Bad news for Sen. Jeff Flake. A new poll puts his approval rating at 18 percent as the Republican senator gears up for a re-election next year.

Maybe just as concerning, if the election were held today, 47 percent of voters would vote for a Democrat compared to 31 percent who would cast their ballot for Flake.

This is an early poll taken in the midst of Flake expressing serious criticisms of a Trump administration that still maintains relative popularity with Republicans (and fierce opposition from just about everyone else). His numbers will rebound, but perhaps not enough to stave off a primary challenge.

Flake’s dilemma has me thinking — what could he have done better? Donald Trump did carry Arizona in both the primary and the general, but he failed to crack 50% in the GOP contest and also failed to crack 50% in the general. Arizona is “Trump-friendly” within the party but not exactly a bastion of support for the President.

Compare this to approval ratings of Senator Ben Sasse, a frequent Trump critic out of Nebraska (a state Trump carried with an actual majority both in the primary and general). There aren’t many recent numbers, but almost every poll out there has Sasse with a double-digit net positive.

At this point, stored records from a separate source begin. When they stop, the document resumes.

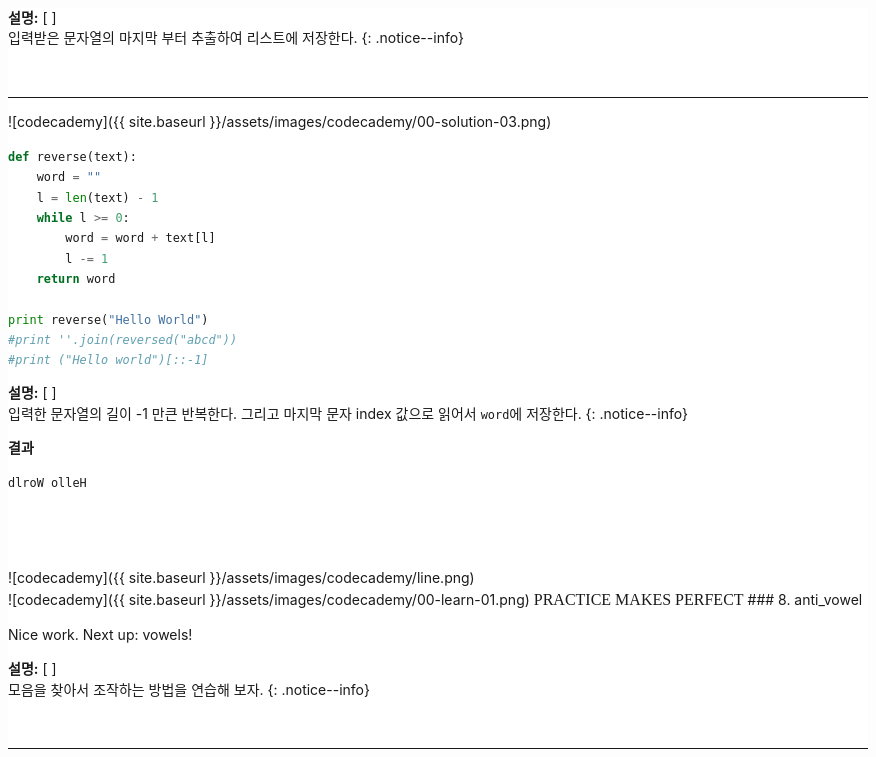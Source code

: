 
**설명:** [ ]          
입력받은 문자열의 마지막 부터 추출하여 리스트에 저장한다. 
{: .notice--info}

<br>
<hr/>


![codecademy]({{ site.baseurl }}/assets/images/codecademy/00-solution-03.png)    


```python
def reverse(text):
    word = ""
    l = len(text) - 1
    while l >= 0:
        word = word + text[l]
        l -= 1
    return word
  
print reverse("Hello World")
#print ''.join(reversed("abcd"))
#print ("Hello world")[::-1]

```

**설명:** [ ]          
입력한 문자열의 길이 -1 만큰 반복한다. 그리고 마지막 문자 index 값으로 읽어서 `word`에 저장한다. 
{: .notice--info}



**결과** 
``` 
dlroW olleH
```

<br>
<br>    
<br>    
![codecademy]({{ site.baseurl }}/assets/images/codecademy/line.png)
<br>
![codecademy]({{ site.baseurl }}/assets/images/codecademy/00-learn-01.png)    
<font size="3"  face="돋움">PRACTICE MAKES PERFECT</font> 
### 8. anti_vowel    

Nice work. Next up: vowels!



**설명:** [ ]          
모음을 찾아서 조작하는 방법을 연습해 보자. 
{: .notice--info}


<br>
<hr/>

Perhaps the issue for Flake is not his recent criticism of Trump, but rather the sense of desperation and profile-boosting that come with a surprise book launch and media appearance blitz. Flake was somewhat critical of Trump throughout the primary, but he wasn’t making the sustained case other “NeverTrumpers” made during the campaign.

I sense Flake’s issue is not his rebuttal of populism or even his criticism of Trump, but rather the lack of authenticity in how he’s making his case. Flake may survive the GOP primary, but to do so, he’ll need to convince voters he means what he’s selling.